Plenty of time to blame herself.

When the door swung open without warning, she twitched.

Daltrey bustled in, holding a notepad and a bottle of water, which she set on the table at Harper’s elbow.

“Thought you might be thirsty. The coffee’s undrinkable. You ready to get started?”

She pulled out the chair across the table and sat down, flipping open her notebook.

The flurry of activity after the long minutes of quiet was discombobulating. It took Harper a second to find her voice.

“Any word on Richards?”

“Last time I checked he was still alive,” Daltrey said curtly. “Just.”

Pulling a remote control out of her pocket, she turned on a video camera mounted to the ceiling in the corner, its lens directed at the two of them.

“Okay. Detective Julie Daltrey interviewing Harper McClain.” She rattled this off, looking at her notebook the whole time. “Let’s start at the beginning. What were you doing in the parking lot off Congress Street at midnight, tonight?”

Too tired for long explanations, Harper kept it short.

“I went to meet Jerrod Scott.”

“Why did you meet him in a parking lot in the middle of the night?” Daltrey studied her, a fine line between her eyebrows. “Would it have killed you to meet in a bar?”

“It wasn’t a date.” Harper’s tone was dry.

“What was it then?” Daltrey challenged her. “Why did Scott want to meet you in a parking lot at midnight? And why is a man lying half dead on an operating table now, McClain?”

It was time to tell her everything. Harper knew this. The police had been her next stop, anyway. She just hoped Daltrey was ready to listen.

“He said he had information for me,” Harper said. “About the murder of his daughter.”

Daltrey’s eyebrows rose. “Why did he come to you? Last time I checked, I’m the one investigating that murder.”

Harper didn’t take the bait. Two people were dead. There was no time left for games.

“He knows I’ve been working on a story about the murder. He thinks the police are on the wrong track. He told me he had some information I needed to know.”

“So, you went to the parking lot at 369 Congress Street to meet Jerrod Scott to investigate my case.”

“Detective,” she said, meeting her eyes, “I didn’t think you’d believe a word either of us had to say until we could answer every question you might have. Now, I think I have all the answers you need.”

She waited for Daltrey to make a sarcastic remark.

Instead, the detective opened her notebook.

“I’ll hear your story in a minute. First, walk me through the shooting. Start from your arrival at the parking lot. What happened?”

Aware that her story would be compared to Scott’s line by line, Harper told her about pulling into the quiet lot. Seeing Richards and Scott standing next to their cars, waiting.

“Richards drives a Liberty cab. He told me he picked up a man at Savannah Memorial the night of Naomi’s murder,” she said. “He described him as tall and slim, with straight brown hair. He said his left arm was wrapped in bandages from his elbow to his fingers. I showed him a picture of Peyton Anderson and he positively identified him.” She paused. “And then Anderson shot him.”

“We’ll get back to what Richards told you in a second.” Daltrey’s voice was steady, as if there was nothing new or surprising in what Harper had to say. “Describe the shooting to me.”

Harper thought of the moment the quiet was shattered with a sound like a bomb.

“We were finished,” she said, slowly. “We were ready to say good-bye. Richards had agreed to come talk to you. I was going to call you when I got home to arrange for him to tell you his story. That was when it happened.” She kept her eyes on Daltrey, who never changed expression. “None of us saw him coming. We just heard the shot.”

She paused, remembering the confusion, and the sudden realization of what had happened. But all she said was, “Richards went down fast.”

“You didn’t see Anderson fire?” Daltrey asked.

Harper shook her head. “I looked up, and he was standing in the entranceway, pointing a gun at Scott.
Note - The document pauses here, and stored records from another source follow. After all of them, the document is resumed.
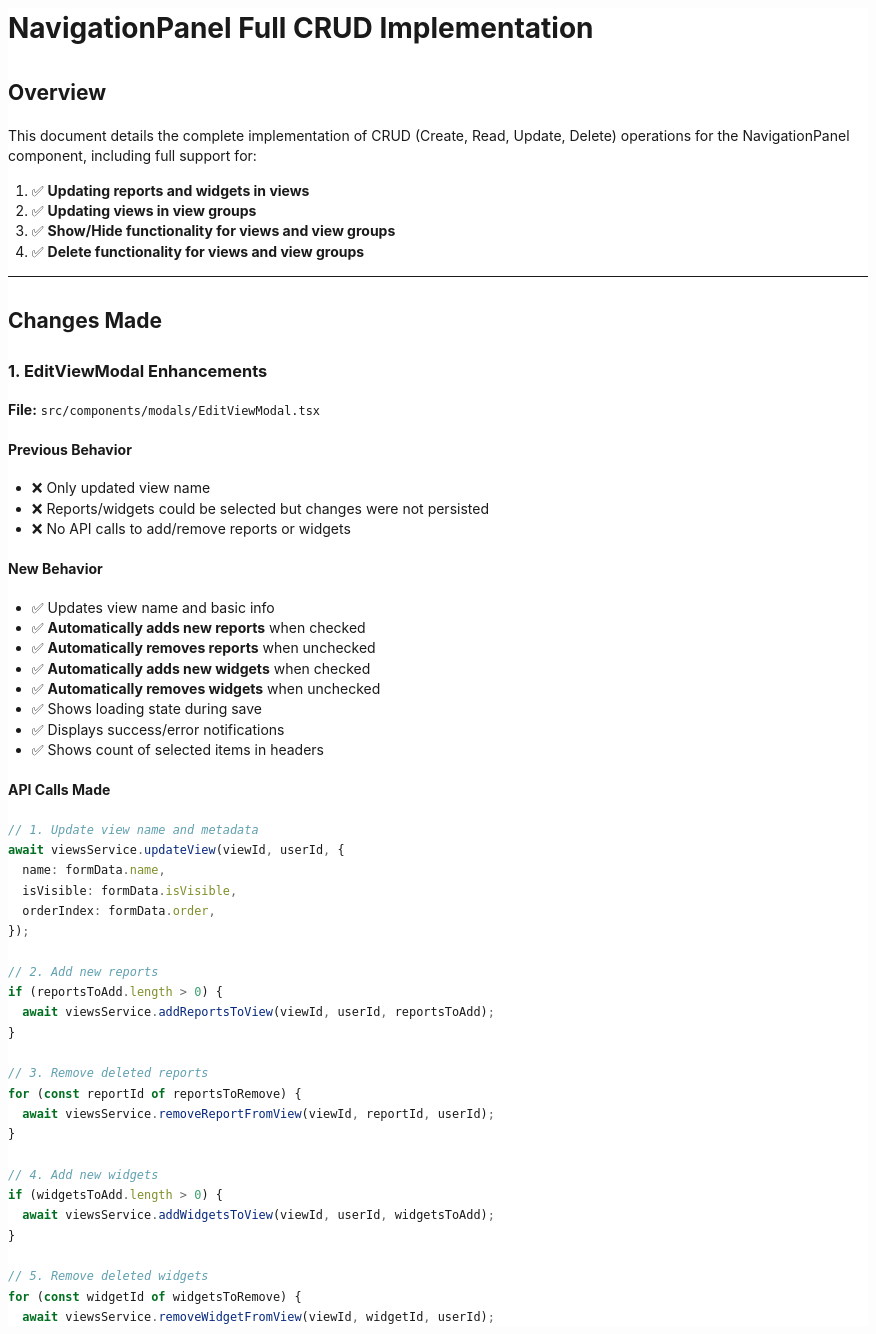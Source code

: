 # NavigationPanel Full CRUD Implementation

## Overview

This document details the complete implementation of CRUD (Create, Read, Update, Delete) operations for the NavigationPanel component, including full support for:

1. ✅ **Updating reports and widgets in views**
2. ✅ **Updating views in view groups**
3. ✅ **Show/Hide functionality for views and view groups**
4. ✅ **Delete functionality for views and view groups**

---

## Changes Made

### 1. EditViewModal Enhancements

**File:** `src/components/modals/EditViewModal.tsx`

#### Previous Behavior
- ❌ Only updated view name
- ❌ Reports/widgets could be selected but changes were not persisted
- ❌ No API calls to add/remove reports or widgets

#### New Behavior
- ✅ Updates view name and basic info
- ✅ **Automatically adds new reports** when checked
- ✅ **Automatically removes reports** when unchecked
- ✅ **Automatically adds new widgets** when checked
- ✅ **Automatically removes widgets** when unchecked
- ✅ Shows loading state during save
- ✅ Displays success/error notifications
- ✅ Shows count of selected items in headers

#### API Calls Made

```typescript
// 1. Update view name and metadata
await viewsService.updateView(viewId, userId, {
  name: formData.name,
  isVisible: formData.isVisible,
  orderIndex: formData.order,
});

// 2. Add new reports
if (reportsToAdd.length > 0) {
  await viewsService.addReportsToView(viewId, userId, reportsToAdd);
}

// 3. Remove deleted reports
for (const reportId of reportsToRemove) {
  await viewsService.removeReportFromView(viewId, reportId, userId);
}

// 4. Add new widgets
if (widgetsToAdd.length > 0) {
  await viewsService.addWidgetsToView(viewId, userId, widgetsToAdd);
}

// 5. Remove deleted widgets
for (const widgetId of widgetsToRemove) {
  await viewsService.removeWidgetFromView(viewId, widgetId, userId);
```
I grabbed Scott, and we got down before he fired again.”

“How many times did he fire?” Daltrey asked.

“Twice,” Harper said. “The first shot hit Richards. The other missed.”

“And you’re certain the shooter was Peyton Anderson?”

“I’m positive.” She shuddered at the memory. “He smiled at me.”

Daltrey’s brow creased. “He smiled…?”

Before she could finish the question, someone knocked on the door to the interview room.

Frowning, Daltrey turned off the recorder and stood up.

The door opened, and Luke looked in at them. His eyes met Harper’s, and her stomach tightened. Some part of her—which would not learn—longed to throw itself into his arms. But then his eyes shifted swiftly to Daltrey.

“Can I talk to you a second?” he asked the detective.

“Yep.” Daltrey walked out of the room, carrying her notebook and the remote. Before they closed the door, Harper heard Luke say, “I thought you’d want to know…”

As she waited, she stared down into her coffee, as if it held the answers she sought. Daltrey had given her so little information—she had no idea whether the detective believed her or not.

She’d been in this room too long. Her mind kept whirling from Anderson to Scott to Richards to Luke and back to the beginning in an obsessive loop.

Glancing up, she caught a sudden glimpse of her own reflection in the mirror. Her hair was out of control, and her top was bloodstained. Her forehead was creased in a frown she didn’t know she was making.

With no windows, no clocks, and no phone, she didn’t know how much time passed before the door opened and Daltrey bustled back in.

“Okay, then. Where were we?” the detective asked, setting the notebook back down on the table, and seating herself in the metal chair.

But by then, Harper had had enough of this.

“What’s going on?” she asked, sharply. “Have you located Anderson? Why are we sitting in here when we could be out looking for him?”

Daltrey looked at her, her expression shadowed.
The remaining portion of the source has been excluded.